Modern approaches to Natural Language Processing are offering a streamlining of the process of document analysis by way of simplification.
Simply put, there’s a tendency to drop the hard stuff (i.e., understanding the content) for more direct techniques like looking at words, how often they appear in documents, what other words show up next to them or somewhere else in the same document; this kind of statistical information is collected and carefully optimized during what is known in Machine Learning as the Training stage. Practically speaking, a person will manually tag a document that talks, for instance, about sports with the label “Sports” (known as the Target), and, when that document is processed, the engine will collect all the words present and mark them as potentially leading to the assumption they indicate a sport context. When more content from the Training Set of documents is analyzed, some of those words will be present again (reinforcing the idea that they truly are indicative of the domain of sports) while others will be absent (softening the possibility they have domain significance.)
Naturally, while simplification is appealing (because of its speed and being forgiving in terms of skills necessary to meet a challenge around unstructured data), it has its drawbacks too. The more obvious one being that collecting words as they were abstract symbols has nothing to do with understanding the meaning of what’s been described in a document, so it might seem moderately efficient for documents as a whole, but it becomes much harder the more laser-like our focus gets (understanding a sentence or, even harder, who’s performing an action in a sentence).
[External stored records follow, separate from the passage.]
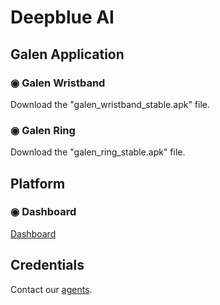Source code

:# Deepblue AI

## Galen Application

### ◉ Galen Wristband
Download the "galen_wristband_stable.apk" file.


### ◉ Galen Ring
Download the "galen_ring_stable.apk" file.

## Platform

### ◉ Dashboard 
[Dashboard]()

## Credentials
Contact our [agents](https://deepblueai.co/#contact).

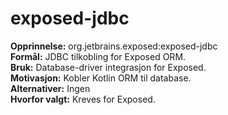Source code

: # exposed-jdbc

**Opprinnelse:** org.jetbrains.exposed:exposed-jdbc  
**Formål:** JDBC tilkobling for Exposed ORM.  
**Bruk:** Database-driver integrasjon for Exposed.  
**Motivasjon:** Kobler Kotlin ORM til database.  
**Alternativer:** Ingen  
**Hvorfor valgt:** Kreves for Exposed.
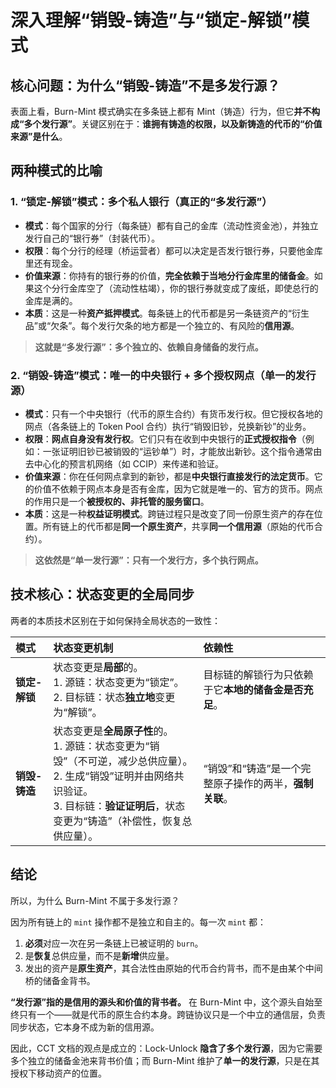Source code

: # 深入理解“销毁-铸造”与“锁定-解锁”模式

## 核心问题：为什么“销毁-铸造”不是多发行源？

表面上看，Burn-Mint 模式确实在多条链上都有 Mint（铸造）行为，但它**并不构成“多个发行源”**。关键区别在于：**谁拥有铸造的权限，以及新铸造的代币的“价值来源”是什么**。

## 两种模式的比喻

### 1. “锁定-解锁”模式：多个私人银行（真正的“多发行源”）

*   **模式**：每个国家的分行（每条链）都有自己的金库（流动性资金池），并独立发行自己的“银行券”（封装代币）。
*   **权限**：每个分行的经理（桥运营者）都可以决定是否发行银行券，只要他金库里还有现金。
*   **价值来源**：你持有的银行券的价值，**完全依赖于当地分行金库里的储备金**。如果这个分行金库空了（流动性枯竭），你的银行券就变成了废纸，即使总行的金库是满的。
*   **本质**：这是一种**资产抵押模式**。每条链上的代币都是另一条链资产的“衍生品”或“欠条”。每个发行欠条的地方都是一个独立的、有风险的**信用源**。

> **这就是“多发行源”：多个独立的、依赖自身储备的发行点。**

### 2. “销毁-铸造”模式：唯一的中央银行 + 多个授权网点（**单一的发行源**）

*   **模式**：只有一个中央银行（代币的原生合约）有货币发行权。但它授权各地的网点（各条链上的 Token Pool 合约）执行“销毁旧钞，兑换新钞”的业务。
*   **权限**：**网点自身没有发行权**。它们只有在收到中央银行的**正式授权指令**（例如：一张证明旧钞已被销毁的“运钞单”）时，才能放出新钞。这个指令通常由去中心化的预言机网络（如 CCIP）来传递和验证。
*   **价值来源**：你在任何网点拿到的新钞，都是**中央银行直接发行的法定货币**。它的价值不依赖于网点本身是否有金库，因为它就是唯一的、官方的货币。网点的作用只是一个**被授权的、非托管的服务窗口**。
*   **本质**：这是一种**权益证明模式**。跨链过程只是改变了同一份原生资产的存在位置。所有链上的代币都是**同一个原生资产**，共享**同一个信用源**（原始的代币合约）。

> **这依然是“单一发行源”：只有一个发行方，多个执行网点。**

## 技术核心：状态变更的全局同步

两者的本质技术区别在于如何保持全局状态的一致性：

| 模式 | 状态变更机制 | 依赖性 |
| :--- | :--- | :--- |
| **锁定-解锁** | 状态变更是**局部**的。<br>1. 源链：状态变更为“锁定”。<br>2. 目标链：状态**独立地**变更为“解锁”。 | 目标链的解锁行为只依赖于它**本地的储备金是否充足**。 |
| **销毁-铸造** | 状态变更是**全局原子性**的。<br>1. 源链：状态变更为“销毁”（不可逆，减少总供应量）。<br>2. 生成“销毁”证明并由网络共识验证。<br>3. 目标链：**验证证明后**，状态变更为“铸造”（补偿性，恢复总供应量）。 | “销毁”和“铸造”是一个完整原子操作的两半，**强制关联**。 |

## 结论

所以，为什么 Burn-Mint 不属于多发行源？

因为所有链上的 `mint` 操作都不是独立和自主的。每一次 `mint` 都：

1.  **必须**对应一次在另一条链上已被证明的 `burn`。
2.  是**恢复**总供应量，而不是**新增**供应量。
3.  发出的资产是**原生资产**，其合法性由原始的代币合约背书，而不是由某个中间桥的储备金背书。

**“发行源”指的是信用的源头和价值的背书者。** 在 Burn-Mint 中，这个源头自始至终只有一个——就是代币的原生合约本身。跨链协议只是一个中立的通信层，负责同步状态，它本身不成为新的信用源。

因此，CCT 文档的观点是成立的：Lock-Unlock **隐含了多个发行源**，因为它需要多个独立的储备金池来背书价值；而 Burn-Mint 维护了**单一的发行源**，只是在其授权下移动资产的位置。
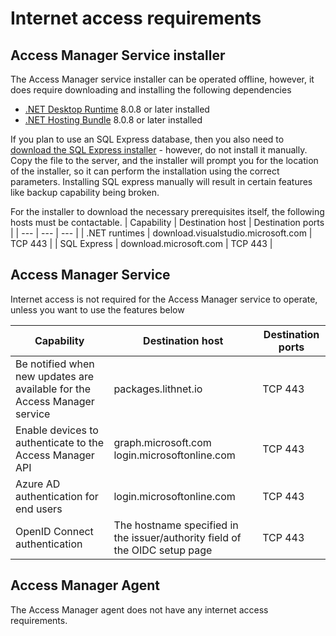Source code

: # Internet access requirements

## Access Manager Service installer
The Access Manager service installer can be operated offline, however, it does require downloading and installing the following dependencies
- [.NET Desktop Runtime](https://dotnet.microsoft.com/download/dotnet-core/8.0/runtime) 8.0.8 or later installed
- [.NET Hosting Bundle](https://dotnet.microsoft.com/download/dotnet-core/8.0/runtime) 8.0.8 or later installed

If you plan to use an SQL Express database, then you also need to [download the SQL Express installer](https://download.microsoft.com/download/7/c/1/7c14e92e-bdcb-4f89-b7cf-93543e7112d1/SQLEXPR_x64_ENU.exe) - however, do not install it manually. Copy the file to the server, and the installer will prompt you for the location of the installer, so it can perform the installation using the correct parameters. Installing SQL express manually will result in certain features like backup capability being broken.

For the installer to download the necessary prerequisites itself, the following hosts must be contactable.
| Capability | Destination host | Destination ports |
| --- | --- | --- |
| .NET runtimes | download.visualstudio.microsoft.com | TCP 443 |
| SQL Express | download.microsoft.com | TCP 443 |

## Access Manager Service

Internet access is not required for the Access Manager service to operate, unless you want to use the features below

| Capability | Destination host | Destination ports |
| --- | --- | --- |
| Be notified when new updates are available for the Access Manager service | packages.lithnet.io | TCP 443 |
| Enable devices to authenticate to the Access Manager API | graph.microsoft.com login.microsoftonline.com | TCP 443 |
| Azure AD authentication for end users | login.microsoftonline.com | TCP 443 |
| OpenID Connect authentication | The hostname specified in the issuer/authority field of the OIDC setup page | TCP 443 |

## Access Manager Agent

The Access Manager agent does not have any internet access requirements.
Looking at documents more closely through this lens, it also becomes immediately apparent that a major portion of our language is present in every text, no matter the topic. Which forces these simplified approaches to use very large training sets to compensate for ambiguous repetition, which refers to the fact that most words carry many different meanings and we only discern them thanks to their context, therefore an ML algorithm needs many instances of the same word for each meaning that word has, multiplying the number of documents needed for proper training. Since the simplification we’re talking about requires effort in the form of humans manually assigning the targets I mentioned above, the bigger a training set is the more work has to be carried out. And no shortcuts are allowed, because if lots of documents use a word with one specific meaning (and not as many use the same word with its other meanings) then the result will be an engine that assumes that one word can only have that one meaning (problem known in ML as overfitting).
A more precise way to address the issues described above is to adopt a technology that doesn’t skip the understanding step of the analysis of natural language. In NLP, not many components have the same impact as POS Tagging. A POS Tagger is expected to understand every sentence at a grammatical level. More elaborate ones will recognize proper nouns, phrases and idioms so that multiple words can be grouped together when that makes sense. Very advanced POS Taggers will also propagate information through the document, so that information that was recognized thanks to context in a sentence will still be recognized in other sentences of the same document where that helpful context isn’t present, and this will work just the same even if that necessary information appears only later in the document (usually this happens through a first analysis only meant to solve these ambiguities, followed by a second analysis that leverages the information gathered during the first pass to properly understand everything else).
Finally, a POS Tagger isn’t complete without being able to solve a sufficient amount of anaphoras (when a pronoun, like “she”, is linked to an actual name in the document), as well as guess correctly the role of proper nouns based on how they’re used.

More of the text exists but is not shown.